Goldman Sachs is considering investing “tens of millions” of dollars in cryptocurrency companies with on-sale prices. Staking services for Chainlink and ApeCoin go online while Twitter Coin rumors emerge. Animoca Brands invest in the metaverse music company Pixelynx, and Polygon powers Warner Music’s NFT initiative.
SBF gets detained in the Bahamas one day before he was scheduled to testify before Congress (virtually). The FTX founder is held in the medical wing of the notorious Fox Hill prison after his bail got denied. A day later, the SEC accused SBF of misleading cryptocurrency investors.
SBF faces charges of conspiracy to commit wire fraud against clients and lenders, money laundering, securities fraud, commodities fraud, conspiring to defraud the US, and violating US campaign funding laws. SBF and his attorneys intended to oppose the request for his extradition to the US.
He then changed his mind. According to reports, if he is found guilty of all the allegations against him by US federal agencies, he could spend up to 165 years in prison.
Meanwhile, FTX co-founder Gary Wang and former Alameda CEO Caroline Ellison have both admitted guilt to charges of wire fraud. Although they have been cooperative with US government authorities, they may also be facing the prospect of an absurdly long prison sentence.
And just when you believed 2022 could not possibly get much crazier. Donald Trump unveils his eyebrow-raising ($4.45 million) NFT collection, which includes “very fascinating” artworks of him as, among other things, a cowboy, astronaut, superhero, etc. Besides, in an effort to boost its faltering finances in the face of severe sanctions imposed by the West in reaction to the Putin-initiated war in Ukraine, Russia is exploring using Bitcoin and other cryptocurrencies.

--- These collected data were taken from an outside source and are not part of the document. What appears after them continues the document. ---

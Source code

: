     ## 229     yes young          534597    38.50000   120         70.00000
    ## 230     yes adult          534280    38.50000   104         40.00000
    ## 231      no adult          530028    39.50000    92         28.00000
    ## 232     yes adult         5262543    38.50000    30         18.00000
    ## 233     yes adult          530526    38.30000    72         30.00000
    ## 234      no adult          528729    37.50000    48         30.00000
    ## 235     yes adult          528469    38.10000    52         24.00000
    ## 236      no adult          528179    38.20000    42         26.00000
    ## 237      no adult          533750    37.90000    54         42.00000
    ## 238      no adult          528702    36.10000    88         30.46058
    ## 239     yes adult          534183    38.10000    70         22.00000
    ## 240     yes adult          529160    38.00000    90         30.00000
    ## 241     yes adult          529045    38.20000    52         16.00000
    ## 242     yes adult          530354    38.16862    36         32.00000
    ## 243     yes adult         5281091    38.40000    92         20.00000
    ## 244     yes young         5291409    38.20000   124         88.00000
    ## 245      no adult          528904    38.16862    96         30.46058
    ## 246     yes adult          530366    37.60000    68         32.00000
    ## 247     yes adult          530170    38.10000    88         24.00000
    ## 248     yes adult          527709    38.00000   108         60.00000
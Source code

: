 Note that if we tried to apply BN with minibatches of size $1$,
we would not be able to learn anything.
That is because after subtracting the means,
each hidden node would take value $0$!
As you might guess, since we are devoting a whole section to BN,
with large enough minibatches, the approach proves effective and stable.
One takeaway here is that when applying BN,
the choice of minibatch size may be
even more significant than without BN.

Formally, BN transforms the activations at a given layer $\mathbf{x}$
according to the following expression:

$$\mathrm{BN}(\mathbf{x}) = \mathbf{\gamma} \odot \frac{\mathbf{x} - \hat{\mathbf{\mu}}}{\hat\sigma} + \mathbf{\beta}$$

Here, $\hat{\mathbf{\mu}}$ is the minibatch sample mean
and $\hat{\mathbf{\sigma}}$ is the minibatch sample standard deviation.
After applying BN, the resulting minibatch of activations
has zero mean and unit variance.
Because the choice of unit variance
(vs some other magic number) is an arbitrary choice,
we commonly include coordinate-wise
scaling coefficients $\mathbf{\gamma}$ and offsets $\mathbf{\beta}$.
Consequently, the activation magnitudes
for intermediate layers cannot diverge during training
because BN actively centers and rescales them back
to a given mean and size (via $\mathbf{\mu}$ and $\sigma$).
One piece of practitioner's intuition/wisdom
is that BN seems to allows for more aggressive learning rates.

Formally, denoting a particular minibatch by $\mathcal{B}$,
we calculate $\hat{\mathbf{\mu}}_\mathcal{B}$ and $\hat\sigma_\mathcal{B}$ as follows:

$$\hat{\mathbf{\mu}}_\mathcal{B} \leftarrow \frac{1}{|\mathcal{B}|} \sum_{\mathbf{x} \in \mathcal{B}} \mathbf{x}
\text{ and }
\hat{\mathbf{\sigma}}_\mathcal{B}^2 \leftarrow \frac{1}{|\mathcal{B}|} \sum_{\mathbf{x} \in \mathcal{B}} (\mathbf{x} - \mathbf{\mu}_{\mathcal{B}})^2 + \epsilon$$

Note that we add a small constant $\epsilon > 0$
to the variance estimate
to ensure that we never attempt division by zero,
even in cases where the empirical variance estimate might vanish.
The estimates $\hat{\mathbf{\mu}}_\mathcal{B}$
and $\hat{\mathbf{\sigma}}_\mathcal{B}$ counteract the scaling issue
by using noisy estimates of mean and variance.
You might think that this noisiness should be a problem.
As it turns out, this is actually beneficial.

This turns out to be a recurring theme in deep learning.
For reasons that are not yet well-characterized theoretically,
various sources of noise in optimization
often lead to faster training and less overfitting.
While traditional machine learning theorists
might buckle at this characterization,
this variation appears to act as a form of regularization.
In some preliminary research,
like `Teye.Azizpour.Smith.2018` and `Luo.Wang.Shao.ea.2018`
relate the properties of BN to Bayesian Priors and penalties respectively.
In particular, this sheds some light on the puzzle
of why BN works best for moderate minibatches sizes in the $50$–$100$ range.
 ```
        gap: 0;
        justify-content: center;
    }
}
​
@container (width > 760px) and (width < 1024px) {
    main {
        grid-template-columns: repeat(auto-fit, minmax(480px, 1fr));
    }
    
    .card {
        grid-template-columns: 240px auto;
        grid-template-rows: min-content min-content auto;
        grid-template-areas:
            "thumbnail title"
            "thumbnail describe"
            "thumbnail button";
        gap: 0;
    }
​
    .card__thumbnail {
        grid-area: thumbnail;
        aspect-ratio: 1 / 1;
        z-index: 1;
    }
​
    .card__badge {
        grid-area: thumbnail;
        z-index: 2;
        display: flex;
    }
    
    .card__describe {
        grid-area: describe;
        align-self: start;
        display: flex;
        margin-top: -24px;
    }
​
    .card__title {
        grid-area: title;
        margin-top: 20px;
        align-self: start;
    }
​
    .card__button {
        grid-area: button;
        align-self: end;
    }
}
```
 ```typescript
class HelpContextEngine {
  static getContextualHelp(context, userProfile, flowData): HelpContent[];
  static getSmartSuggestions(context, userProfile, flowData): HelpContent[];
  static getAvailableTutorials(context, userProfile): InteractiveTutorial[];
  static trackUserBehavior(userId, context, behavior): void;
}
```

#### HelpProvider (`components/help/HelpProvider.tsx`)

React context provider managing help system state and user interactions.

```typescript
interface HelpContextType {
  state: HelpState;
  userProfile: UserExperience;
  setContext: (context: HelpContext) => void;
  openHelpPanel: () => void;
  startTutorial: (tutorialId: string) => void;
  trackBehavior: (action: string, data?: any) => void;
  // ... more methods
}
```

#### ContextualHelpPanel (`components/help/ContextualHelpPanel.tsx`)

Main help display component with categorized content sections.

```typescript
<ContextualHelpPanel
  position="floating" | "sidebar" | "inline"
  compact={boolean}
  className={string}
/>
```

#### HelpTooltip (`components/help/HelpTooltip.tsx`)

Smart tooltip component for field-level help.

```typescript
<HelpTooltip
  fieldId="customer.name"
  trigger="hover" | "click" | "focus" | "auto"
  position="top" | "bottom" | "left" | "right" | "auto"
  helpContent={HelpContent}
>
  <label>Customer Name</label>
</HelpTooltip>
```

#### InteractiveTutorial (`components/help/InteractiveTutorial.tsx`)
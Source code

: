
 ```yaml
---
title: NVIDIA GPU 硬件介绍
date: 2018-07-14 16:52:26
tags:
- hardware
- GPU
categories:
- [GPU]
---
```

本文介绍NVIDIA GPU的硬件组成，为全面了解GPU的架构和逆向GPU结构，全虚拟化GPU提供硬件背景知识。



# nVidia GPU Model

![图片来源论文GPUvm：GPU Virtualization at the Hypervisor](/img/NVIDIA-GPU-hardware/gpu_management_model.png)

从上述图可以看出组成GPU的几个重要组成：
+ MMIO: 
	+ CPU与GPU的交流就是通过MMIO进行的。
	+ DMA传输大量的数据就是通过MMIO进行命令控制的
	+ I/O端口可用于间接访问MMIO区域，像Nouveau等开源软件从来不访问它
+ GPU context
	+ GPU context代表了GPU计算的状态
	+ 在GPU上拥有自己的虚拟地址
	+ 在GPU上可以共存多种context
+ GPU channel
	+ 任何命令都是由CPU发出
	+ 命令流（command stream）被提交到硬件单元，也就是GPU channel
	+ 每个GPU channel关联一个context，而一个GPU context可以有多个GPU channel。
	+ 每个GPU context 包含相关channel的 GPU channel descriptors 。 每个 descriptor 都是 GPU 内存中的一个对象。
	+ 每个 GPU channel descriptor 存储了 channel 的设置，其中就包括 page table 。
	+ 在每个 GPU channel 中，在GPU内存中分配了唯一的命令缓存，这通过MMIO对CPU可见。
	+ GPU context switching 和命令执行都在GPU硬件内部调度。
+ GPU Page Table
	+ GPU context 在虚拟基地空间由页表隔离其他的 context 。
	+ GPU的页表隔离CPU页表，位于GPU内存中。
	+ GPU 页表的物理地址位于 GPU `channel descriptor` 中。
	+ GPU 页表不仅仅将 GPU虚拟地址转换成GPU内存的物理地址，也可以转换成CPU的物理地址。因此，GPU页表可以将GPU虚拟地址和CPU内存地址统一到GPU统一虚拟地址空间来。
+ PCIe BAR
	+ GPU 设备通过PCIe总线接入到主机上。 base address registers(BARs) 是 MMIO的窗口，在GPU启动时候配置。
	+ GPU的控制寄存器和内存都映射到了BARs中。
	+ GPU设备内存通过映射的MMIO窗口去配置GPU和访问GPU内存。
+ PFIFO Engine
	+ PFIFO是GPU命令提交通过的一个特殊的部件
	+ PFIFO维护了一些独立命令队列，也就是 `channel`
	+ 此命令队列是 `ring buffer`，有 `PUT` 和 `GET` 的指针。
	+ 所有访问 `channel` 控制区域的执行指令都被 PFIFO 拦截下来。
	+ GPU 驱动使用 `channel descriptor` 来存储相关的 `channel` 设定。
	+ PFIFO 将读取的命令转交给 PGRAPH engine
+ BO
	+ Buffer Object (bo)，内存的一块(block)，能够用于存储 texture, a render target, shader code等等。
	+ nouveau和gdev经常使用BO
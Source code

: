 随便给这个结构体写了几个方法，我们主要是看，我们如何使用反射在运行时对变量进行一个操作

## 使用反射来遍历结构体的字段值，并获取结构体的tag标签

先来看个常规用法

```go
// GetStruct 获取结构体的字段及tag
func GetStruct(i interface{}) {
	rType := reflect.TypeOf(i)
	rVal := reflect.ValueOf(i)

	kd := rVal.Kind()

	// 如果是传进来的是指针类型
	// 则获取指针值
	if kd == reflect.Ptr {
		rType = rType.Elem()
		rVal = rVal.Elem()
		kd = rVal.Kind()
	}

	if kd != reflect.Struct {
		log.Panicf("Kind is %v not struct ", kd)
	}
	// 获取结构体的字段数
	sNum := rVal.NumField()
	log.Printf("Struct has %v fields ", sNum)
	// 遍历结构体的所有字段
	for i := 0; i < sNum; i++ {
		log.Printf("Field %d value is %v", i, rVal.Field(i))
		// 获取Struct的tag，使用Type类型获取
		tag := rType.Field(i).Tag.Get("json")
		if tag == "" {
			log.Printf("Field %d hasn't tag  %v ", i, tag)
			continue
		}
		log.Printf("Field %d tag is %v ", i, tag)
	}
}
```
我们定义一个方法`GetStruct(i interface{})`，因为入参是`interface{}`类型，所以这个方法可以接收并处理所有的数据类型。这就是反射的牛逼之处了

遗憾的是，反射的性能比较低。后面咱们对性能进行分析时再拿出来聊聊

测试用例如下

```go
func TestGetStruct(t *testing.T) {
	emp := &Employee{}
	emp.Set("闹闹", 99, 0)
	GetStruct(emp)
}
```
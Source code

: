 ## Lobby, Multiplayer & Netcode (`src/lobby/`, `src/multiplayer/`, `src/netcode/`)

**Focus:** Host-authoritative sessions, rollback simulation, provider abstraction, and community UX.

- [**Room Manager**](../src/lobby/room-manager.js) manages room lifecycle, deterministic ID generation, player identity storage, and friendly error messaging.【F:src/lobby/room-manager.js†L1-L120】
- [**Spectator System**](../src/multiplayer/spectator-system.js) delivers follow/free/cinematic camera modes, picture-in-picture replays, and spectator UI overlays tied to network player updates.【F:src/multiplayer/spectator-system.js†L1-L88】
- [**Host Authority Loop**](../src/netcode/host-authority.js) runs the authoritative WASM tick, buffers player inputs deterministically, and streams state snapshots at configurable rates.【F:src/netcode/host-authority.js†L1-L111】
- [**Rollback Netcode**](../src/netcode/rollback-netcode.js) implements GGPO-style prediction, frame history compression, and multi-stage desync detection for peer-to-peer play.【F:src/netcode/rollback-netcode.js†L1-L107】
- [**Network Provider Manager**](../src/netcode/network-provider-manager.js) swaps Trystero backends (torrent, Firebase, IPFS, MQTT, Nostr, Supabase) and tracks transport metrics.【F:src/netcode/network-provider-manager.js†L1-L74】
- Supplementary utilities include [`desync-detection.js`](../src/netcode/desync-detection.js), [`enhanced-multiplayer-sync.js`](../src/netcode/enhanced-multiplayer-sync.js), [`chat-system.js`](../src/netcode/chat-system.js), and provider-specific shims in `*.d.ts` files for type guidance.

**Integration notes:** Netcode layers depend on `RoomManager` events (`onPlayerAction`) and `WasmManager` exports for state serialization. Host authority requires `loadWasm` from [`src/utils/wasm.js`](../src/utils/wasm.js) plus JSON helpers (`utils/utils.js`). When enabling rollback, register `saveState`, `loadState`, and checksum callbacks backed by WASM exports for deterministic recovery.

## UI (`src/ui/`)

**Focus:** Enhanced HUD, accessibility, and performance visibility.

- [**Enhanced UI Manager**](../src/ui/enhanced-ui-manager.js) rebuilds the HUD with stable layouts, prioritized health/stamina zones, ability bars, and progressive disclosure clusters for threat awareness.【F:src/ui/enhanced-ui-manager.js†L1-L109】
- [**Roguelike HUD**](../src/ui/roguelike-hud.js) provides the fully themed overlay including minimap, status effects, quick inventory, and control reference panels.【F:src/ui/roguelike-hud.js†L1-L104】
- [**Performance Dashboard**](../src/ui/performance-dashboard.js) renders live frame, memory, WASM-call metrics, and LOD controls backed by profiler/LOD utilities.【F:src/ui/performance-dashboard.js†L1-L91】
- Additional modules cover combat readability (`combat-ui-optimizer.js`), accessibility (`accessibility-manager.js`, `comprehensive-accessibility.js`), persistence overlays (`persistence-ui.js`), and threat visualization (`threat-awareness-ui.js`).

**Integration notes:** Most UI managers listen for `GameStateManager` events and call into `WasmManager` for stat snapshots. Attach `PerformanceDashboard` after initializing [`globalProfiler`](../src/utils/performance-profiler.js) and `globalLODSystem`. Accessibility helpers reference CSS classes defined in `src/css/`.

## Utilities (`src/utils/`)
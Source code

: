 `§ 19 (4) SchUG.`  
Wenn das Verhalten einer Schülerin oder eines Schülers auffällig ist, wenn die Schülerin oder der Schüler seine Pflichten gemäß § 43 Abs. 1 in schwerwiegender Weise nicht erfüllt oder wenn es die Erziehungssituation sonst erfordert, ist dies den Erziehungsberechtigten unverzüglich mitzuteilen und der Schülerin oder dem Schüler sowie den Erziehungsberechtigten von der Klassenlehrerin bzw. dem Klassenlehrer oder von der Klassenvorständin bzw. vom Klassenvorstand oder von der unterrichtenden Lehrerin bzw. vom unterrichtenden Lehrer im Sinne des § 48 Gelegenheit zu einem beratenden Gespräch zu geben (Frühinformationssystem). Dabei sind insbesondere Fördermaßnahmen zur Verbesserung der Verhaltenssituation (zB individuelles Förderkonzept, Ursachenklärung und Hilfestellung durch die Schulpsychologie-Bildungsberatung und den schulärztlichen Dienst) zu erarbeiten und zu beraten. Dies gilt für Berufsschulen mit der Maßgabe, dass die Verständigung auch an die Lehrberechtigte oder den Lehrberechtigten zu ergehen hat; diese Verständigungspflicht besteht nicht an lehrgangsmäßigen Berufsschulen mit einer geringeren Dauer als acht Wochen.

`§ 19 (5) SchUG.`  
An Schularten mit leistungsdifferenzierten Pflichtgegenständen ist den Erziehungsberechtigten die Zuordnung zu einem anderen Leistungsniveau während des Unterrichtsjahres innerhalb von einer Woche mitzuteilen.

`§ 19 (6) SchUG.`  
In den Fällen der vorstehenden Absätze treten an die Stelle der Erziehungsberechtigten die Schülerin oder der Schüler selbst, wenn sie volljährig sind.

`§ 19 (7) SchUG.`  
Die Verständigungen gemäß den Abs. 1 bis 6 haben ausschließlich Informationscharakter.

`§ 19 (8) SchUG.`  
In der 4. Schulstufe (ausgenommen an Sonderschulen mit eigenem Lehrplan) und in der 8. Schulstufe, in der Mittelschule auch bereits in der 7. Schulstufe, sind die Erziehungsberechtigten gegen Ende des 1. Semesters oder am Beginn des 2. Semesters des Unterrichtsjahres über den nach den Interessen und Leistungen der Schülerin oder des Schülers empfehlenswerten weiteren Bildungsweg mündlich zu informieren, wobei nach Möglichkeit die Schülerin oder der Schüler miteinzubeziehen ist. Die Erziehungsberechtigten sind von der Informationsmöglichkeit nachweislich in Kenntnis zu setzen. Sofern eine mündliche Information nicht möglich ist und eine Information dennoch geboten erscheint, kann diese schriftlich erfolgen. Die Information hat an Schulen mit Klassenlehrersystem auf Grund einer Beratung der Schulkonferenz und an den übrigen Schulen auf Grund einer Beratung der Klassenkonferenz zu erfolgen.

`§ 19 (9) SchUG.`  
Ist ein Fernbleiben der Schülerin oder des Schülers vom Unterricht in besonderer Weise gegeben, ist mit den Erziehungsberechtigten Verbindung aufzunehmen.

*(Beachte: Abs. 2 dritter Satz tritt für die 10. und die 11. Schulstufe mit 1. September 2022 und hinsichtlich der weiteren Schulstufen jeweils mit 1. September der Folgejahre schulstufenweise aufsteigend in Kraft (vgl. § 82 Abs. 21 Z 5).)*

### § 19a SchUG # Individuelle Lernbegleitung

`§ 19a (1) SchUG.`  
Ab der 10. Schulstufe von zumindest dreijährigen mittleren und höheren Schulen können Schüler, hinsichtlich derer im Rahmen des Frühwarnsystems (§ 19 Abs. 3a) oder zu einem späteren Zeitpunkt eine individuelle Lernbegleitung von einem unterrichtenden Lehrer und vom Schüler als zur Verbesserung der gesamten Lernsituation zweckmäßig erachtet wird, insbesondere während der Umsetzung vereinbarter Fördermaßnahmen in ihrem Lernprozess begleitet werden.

December is still not over, but what else could possibly happen? Bitcoin FUD? The collapse of Tether? The implosion of the Digital Currency Group? Guess we’d better avoid tempting fate.
Notably, none of the failures we’ve witnessed this year were brought on by a breakdown in the underlying blockchain technology. In truth, technical advancement in the area has continued, and this year has been a pivotal period for several blockchains. Fraud, theft, reckless lending, and leveraged trading have created a challenging climate for investors.
Many believe it would not have been conceivable with effective government control and regulation. Investors should be mindful that pressure on crypto will continue as we head towards 2023 due to the current macro climate, a lack of regulation and confidence in cryptocurrencies, and unclear legal frameworks.
Although these problems are critical and challenging to resolve, blockchain innovation and advancement are still expanding, and the use cases for the technology are continuing to be adopted.
But bear in mind a recovery could take several months or even years, and the market might even get worse before it rebounds. The repercussions of “crypto winter” may cause more crypto companies affected directly or indirectly to collapse. Several cryptocurrencies may drop to zero or very close to zero.
As a general guideline, only invest what you can afford to lose. While some prices might recover, others might not. If you’ve survived this year well done. It’s been a blood bath.